** Exercise requirements **
Everything from the first line of the entries below through the line holding "Crisp database is in" must be printed exactly as written.

** Data provided **

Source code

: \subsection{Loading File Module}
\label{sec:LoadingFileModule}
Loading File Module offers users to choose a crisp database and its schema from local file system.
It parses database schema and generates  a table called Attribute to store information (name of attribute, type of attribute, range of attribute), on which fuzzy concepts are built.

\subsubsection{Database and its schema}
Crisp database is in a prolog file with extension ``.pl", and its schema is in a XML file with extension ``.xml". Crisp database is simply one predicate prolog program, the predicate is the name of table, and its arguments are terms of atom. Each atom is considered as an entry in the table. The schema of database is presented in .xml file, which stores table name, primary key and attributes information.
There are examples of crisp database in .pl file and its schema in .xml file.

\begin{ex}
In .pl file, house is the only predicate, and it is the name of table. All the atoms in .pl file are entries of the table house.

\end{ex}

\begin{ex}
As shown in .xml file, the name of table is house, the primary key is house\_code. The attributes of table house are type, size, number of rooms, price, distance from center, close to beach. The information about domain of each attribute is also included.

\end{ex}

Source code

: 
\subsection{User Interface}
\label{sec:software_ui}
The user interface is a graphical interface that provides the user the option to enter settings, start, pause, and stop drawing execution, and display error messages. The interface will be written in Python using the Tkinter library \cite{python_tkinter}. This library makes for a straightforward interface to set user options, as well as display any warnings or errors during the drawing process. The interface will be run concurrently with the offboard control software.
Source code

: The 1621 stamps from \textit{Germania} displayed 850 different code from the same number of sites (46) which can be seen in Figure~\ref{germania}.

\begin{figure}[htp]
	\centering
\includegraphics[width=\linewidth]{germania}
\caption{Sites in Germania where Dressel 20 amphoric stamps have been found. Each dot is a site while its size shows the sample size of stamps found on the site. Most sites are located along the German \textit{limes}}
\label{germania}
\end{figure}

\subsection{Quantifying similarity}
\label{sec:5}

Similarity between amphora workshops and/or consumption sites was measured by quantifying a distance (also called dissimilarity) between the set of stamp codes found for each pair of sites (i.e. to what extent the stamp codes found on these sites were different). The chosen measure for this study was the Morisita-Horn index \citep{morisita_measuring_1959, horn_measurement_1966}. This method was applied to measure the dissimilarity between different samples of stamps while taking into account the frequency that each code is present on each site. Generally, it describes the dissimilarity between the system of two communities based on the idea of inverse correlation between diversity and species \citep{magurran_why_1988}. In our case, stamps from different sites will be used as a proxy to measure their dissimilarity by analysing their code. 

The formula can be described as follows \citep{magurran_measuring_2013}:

** Answer box **
Source code

: \subsection{Loading File Module}
\label{sec:LoadingFileModule}
Loading File Module offers users to choose a crisp database and its schema from local file system.
It parses database schema and generates  a table called Attribute to store information (name of attribute, type of attribute, range of attribute), on which fuzzy concepts are built.

\subsubsection{Database and its schema}
Crisp database is in a prolog file with extension ``.pl", and its schema is in a XML file with extension ``.xml". Crisp database is simply one predicate prolog program, the predicate is the name of table, and its arguments are terms of atom. Each atom is considered as an entry in the table. The schema of database is presented in .xml file, which stores table name, primary key and attributes information.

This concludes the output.